I was taken from her & put into a huge, scary children's shelter. It took a long time but they finally found someone who would take in a deeply troubled, rather wild child like me.
Mama Essie was a black woman & I had a black foster sister, too. A second one came later. She had three of us little hooligans.
And oh what a hooligan I was! I wasn't all that nice to her. I stole from her. I ran up her phone bill calling my boyfriend. When she put a lock on the dial-up phone, I broke it. I was a mess & a handful. I eventually ran away & was put back in the shelter & never saw her again. I'm sure I broke her heart.
And...
The foundation of EVERYTHING I know about grace, abt dignity, abt fashion, makeup, hair care (I still use a pick), elegance, excellence, self-care, patience, love, goodness, generocity & fierceness in the face of pain came from my Mama Essie.
She was one of the highest ranking civilians in the military in the US, female & black no less! In the 80s! She had severe eye issues, maybe even a glass eye. She SINGLE PARENTED three hurting foster TEENS. She owned her own house.

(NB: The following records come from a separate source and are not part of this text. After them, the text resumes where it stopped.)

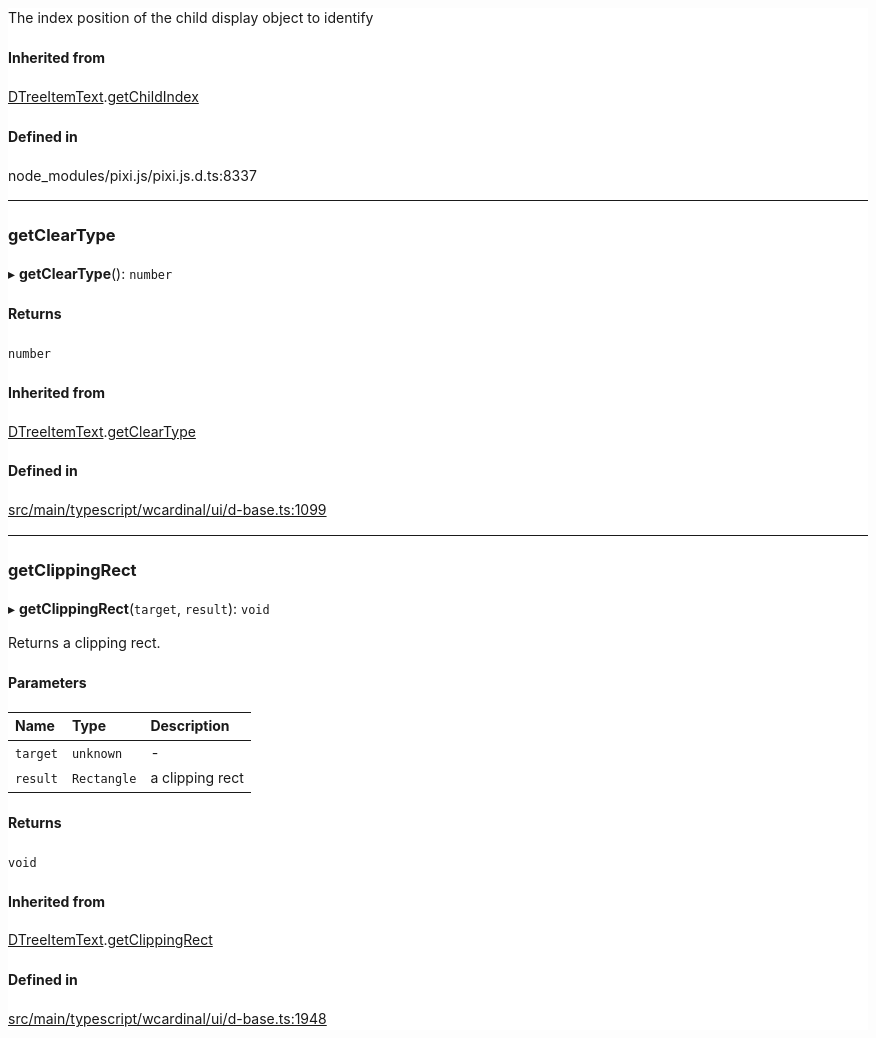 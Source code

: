 The index position of the child display object to identify

#### Inherited from

[DTreeItemText](DTreeItemText.md).[getChildIndex](DTreeItemText.md#getchildindex)

#### Defined in

node_modules/pixi.js/pixi.js.d.ts:8337

___

### getClearType

▸ **getClearType**(): `number`

#### Returns

`number`

#### Inherited from

[DTreeItemText](DTreeItemText.md).[getClearType](DTreeItemText.md#getcleartype)

#### Defined in

[src/main/typescript/wcardinal/ui/d-base.ts:1099](https://github.com/winter-cardinal/winter-cardinal-ui/blob/v0.205.1/src/main/typescript/wcardinal/ui/d-base.ts#L1099)

___

### getClippingRect

▸ **getClippingRect**(`target`, `result`): `void`

Returns a clipping rect.

#### Parameters

| Name | Type | Description |
| :------ | :------ | :------ |
| `target` | `unknown` | - |
| `result` | `Rectangle` | a clipping rect |

#### Returns

`void`

#### Inherited from

[DTreeItemText](DTreeItemText.md).[getClippingRect](DTreeItemText.md#getclippingrect)

#### Defined in

[src/main/typescript/wcardinal/ui/d-base.ts:1948](https://github.com/winter-cardinal/winter-cardinal-ui/blob/v0.205.1/src/main/typescript/wcardinal/ui/d-base.ts#L1948)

In the 80s she took in a wild, ignorant WHITE child. Y'all, it wasn't the done thing in that area.
Talk about badass!!!!
Whatever good there is abt who I am, where I am, how I am it is due to the foundation she laid. She showed me kindness, wasn't bowled over by my sass & taught me things my own mom never did/could.
I don't know why she came to mind today but the tears are rolling, the heart is welling & I so want to honor her today with this little public rememberence. I tried to find her & haven't yet.
Mama Essie, if you're still with us or peering through the windows of heaven...thank you. From the bottom of my heart. I heard you. I saw you. You made a difference, more than you'll ever know.